Even though chemical weapons have not been used on a large-scale since World War I, the threat still remains of a terrorist assault on our soil using weapon-grade chemical agents. Should some extremist group decide to attack us, be ready to defend yourself with a gas mask.
One of the major draws of old firearms used to be the availability of inexpensive surplus ammunition. Thanks mostly to the UN and our own government, much of the available surplus is now destroyed rather than sold. Modern surplus comes mainly from military production overruns designed to reduce per round cost to the government-run plants in Russia. One of the calibers most affected by this has been 7.62×25 Tokarev.
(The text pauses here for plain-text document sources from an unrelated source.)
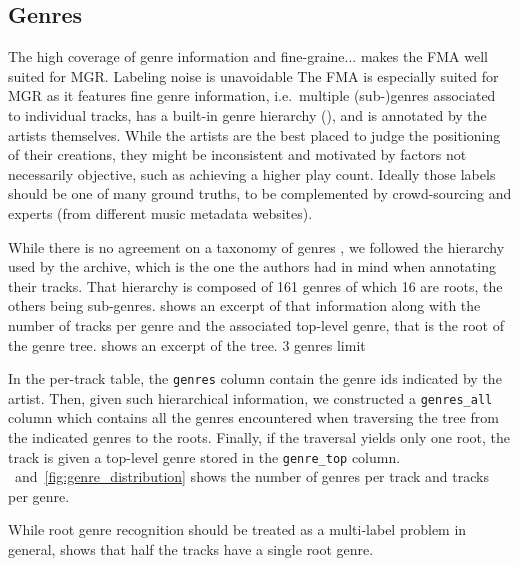 \documentclass{article}
\newcommand{\todo}[1]{{\color{red} #1}}
\newcommand{\ngenres}{161 }
\begin{document}
\subsection{Genres}

\todo{The high coverage of genre information and fine-graine... makes the FMA well suited for MGR.}
Labeling noise is unavoidable
The FMA is especially suited for MGR as it features fine genre information, i.e.\ multiple (sub-)genres associated to individual tracks, has a built-in genre hierarchy (), and is annotated by the artists themselves. While the artists are the best placed to judge the positioning of their creations, they might be inconsistent and motivated by factors not necessarily objective, such as achieving a higher play count. Ideally those labels should be one of many ground truths, to be complemented by crowd-sourcing and experts (from different music metadata websites).

While there is no agreement on a taxonomy of genres \cite{mir_review_genre}, we followed the hierarchy used by the archive, which is the one the authors had in mind when annotating their tracks. That hierarchy is composed of \ngenres genres of which 16 are roots, the others being sub-genres.  shows an excerpt of that information along with the number of tracks per genre and the associated top-level genre, that is the root of the genre tree.  shows an excerpt of the tree.
\todo{3 genres limit}

In the per-track table, the \texttt{genres} column contain the genre ids indicated by the artist. Then, given such hierarchical information, we constructed a \texttt{genres\_all} column which contains all the genres encountered when traversing the tree from the indicated genres to the roots. Finally, if the traversal yields only one root, the track is given a top-level genre stored in the \texttt{genre\_top} column.
~and~\ref{fig:genre_distribution} shows the number of genres per track and tracks per genre.

While root genre recognition should be treated as a multi-label problem in general,  shows that half the tracks have a single root genre.

\end{document}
The round is a higher-pressure variation on the 1896 7.63×25 Mauser pistol cartridge which, although minutely different in geometry, would fit the later Soviet guns. Due to the higher pressure of the Soviet round, it is not safe to use in the vintage Broomhandle Mauser pistols.
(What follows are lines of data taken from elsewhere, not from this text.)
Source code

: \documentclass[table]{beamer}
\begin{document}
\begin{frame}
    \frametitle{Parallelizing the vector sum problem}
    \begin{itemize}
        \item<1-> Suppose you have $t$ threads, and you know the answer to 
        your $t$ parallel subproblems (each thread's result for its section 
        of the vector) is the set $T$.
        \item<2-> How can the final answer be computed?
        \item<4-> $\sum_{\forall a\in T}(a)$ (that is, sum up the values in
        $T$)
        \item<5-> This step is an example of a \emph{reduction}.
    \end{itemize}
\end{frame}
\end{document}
The Comblock use of that round began with TT30, TT33 and vz52 pistols and continued in PPD34, PPSh41, PPS43 (available now in pistol form) and the 1990s Bizon submachine guns. Bottleneck shape helped reliability in extraction. Generally loaded with 85-grain steel-jacketed (and often steel-cored) bullets, it quickly gained reputation for a flat trajectory and high penetration. With muzzle velocity ranging from 1200fps to 1550fps from pistols and non-deforming bullet construction, it was not surprising. Very low cost of surplus guns in that caliber and cheap ammunition made it easy to overlook the real down sides of using surplus. The minor down sides were abrasive jackets and corrosive primers, along with typically bright muzzle flash. The major down side was the uncertainty about past storage conditions and pressure. Certain batches of Chinese and East European 7.62×25 produced erratic velocity and caused considerable wear on the guns. One theory was that these were intended for submachine guns, but the same ammunition sometimes turned up on 8-round stripper clips obviously meant for loading pistol magazines. The Soviets of WW2 were fond of the high velocity because it gave extra range to their ubiquitous submachine guns. Though striking power of the 85 grain bullet was quite limited at extreme range, at least they could get hits where German 9mm or Lend-Lease Thompsons in slower 45ACP required considerable hold-over.
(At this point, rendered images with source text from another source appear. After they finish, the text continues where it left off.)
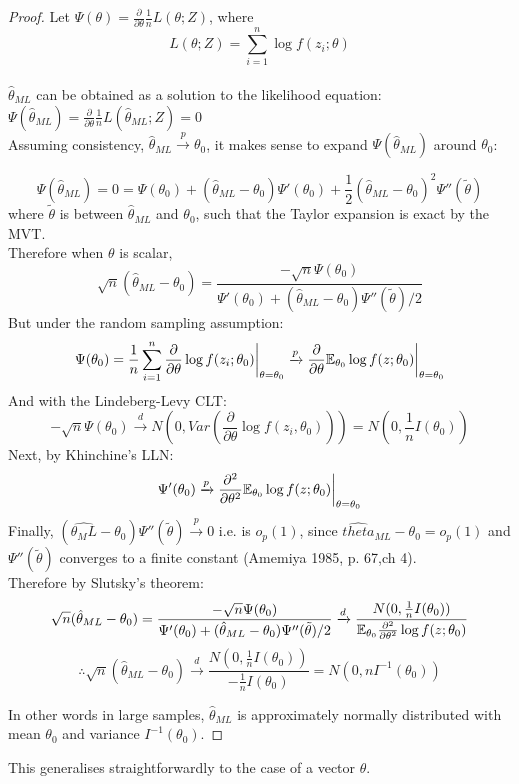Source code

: \documentclass[DIV=14,titlepage=false]{scrreprt}
\begin{document}
\begin{proof}
Let \(\Psi(\theta)=\frac{\partial}{\partial\theta}\frac{1}{n}L (\theta;Z)\), where
\[L(\theta;Z)=\sum_{i=1}^n\log f(z_i;\theta)\]
\\\(\hat{\theta}_{ML}\) can be obtained as a solution to the likelihood equation: \(\Psi(\hat{\theta}_{ML})=\frac{\partial}{\partial\theta}\frac{1}{n}L (\hat\theta_{ML};Z)=0\)
\\ Assuming consistency, \(\hat{\theta}_{ML}\xrightarrow{p}\theta_0\), it makes sense to expand \(\Psi(\hat{\theta}_{ML})\) around \(\theta_0\):

\[\Psi(\hat{\theta}_{ML})=0=\Psi(\theta_0)+(\hat{\theta}_{ML}-\theta_0)\Psi'(\theta_0)+\frac{1}{2}(\hat{\theta}_{ML}-\theta_0)^2\Psi''(\tilde{\theta})\]
where \(\tilde{\theta}\) is between \(\hat{\theta}_{ML}\) and \(\theta_0\), such that the Taylor expansion is exact by the MVT.
\\Therefore when \(\theta\) is scalar,
\[\sqrt{n}(\hat{\theta}_{ML}-\theta_0)=\frac{-\sqrt{n}\Psi(\theta_0)}{\Psi'(\theta_0)+(\hat{\theta}_{ML}-\theta_0)\Psi''(\tilde{\theta})/2}\]
But under the random sampling assumption:
\[\Psi(\theta_0)=\frac{1}{n}\sum_{i=1}^n\frac{\partial}{\partial\theta}\log f(z_i;\theta_0)\bigg|_{\theta=\theta_0}\xrightarrow{p}\frac{\partial}{\partial\theta}\mathbb{E}_{\theta_0}\log f(z;\theta_0)\bigg|_{\theta=\theta_0}\]
And with the Lindeberg-Levy CLT:
\[-\sqrt{n}\Psi(\theta_0)\xrightarrow{d}N\left(0,Var\left(\frac{\partial}{\partial\theta}\log f(z_i,\theta_0)\right)\right)=N\left(0,\frac{1}{n}I(\theta_0)\right)\]
Next, by Khinchine's LLN:
\[\Psi'(\theta_0)\xrightarrow{p}\frac{\partial^2}{\partial\theta^2}\mathbb{E}_{\theta_0}\log f(z;\theta_0)\bigg|_{\theta=\theta_0}\]
Finally, \((\hat{\theta_ML}-\theta_0)\Psi''(\tilde{\theta})\xrightarrow{p}0\) i.e. is \(o_p(1)\), since \(\hat{theta}_{ML}-\theta_0 = o_p(1)\) and \(\Psi''(\tilde{\theta})\) converges to a finite constant (Amemiya 1985, p. 67,ch 4).
\\ Therefore by Slutsky's theorem:
\[\sqrt{n}(\hat{\theta}_{ML}-\theta_0)=\frac{-\sqrt{n}\Psi(\theta_0)}{\Psi'(\theta_0)+(\hat{\theta}_{ML}-\theta_0)\Psi''(\tilde{\theta})/2}\xrightarrow{d}\frac{N(0,\frac{1}{n}I(\theta_0))}{\mathbb{E}_{\theta_0}\frac{\partial^2}{\partial\theta^2}\log f(z;\theta_0)}\]
\[\therefore \sqrt{n}(\hat{\theta}_{ML}-\theta_0)\xrightarrow{d}\frac{N(0,\frac{1}{n}I(\theta_0))}{-\frac{1}{n}I(\theta_0)}=N(0,nI^{-1}(\theta_0))\]

In other words in large samples, \(\hat{\theta}_{ML}\) is approximately normally distributed with mean \(\theta_0\) and variance \(I^{-1}(\theta_0)\). 
\end{proof}
This generalises straightforwardly to the case of a vector \(\theta\).
\end{document}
To me, this cartridge was a historic curiosity until the new batch of unissued vz52s showed up at Czechpoint. The idea of an old but unissued pistol with roller lock mechanism designed after the MG42 machine gun has appealed to me ever since I first fired that gun back in the late 90s. vz52 is quite a bit more refined than the Russian TT33 and much nicer to shoot. It’s long and tall but also very flat, making it easy to carry. In addition to the original flap holsters, a lot of modern leather is available. If Dieselpunk aesthetic appeals to you, an even more exotic looking Sterling pistol is now available in the same caliber. So I looked at the ammunition situation and discovered that 7.62×25 is no longer a boutique round. Winchester and Sellier&Bellot load ball and Magsafe offers a frangible in case you like high velocity but do not want the attendant penetration. All these are non-corrosive, so you can plink at the range and not have to clean the pistol at once to avoid rust.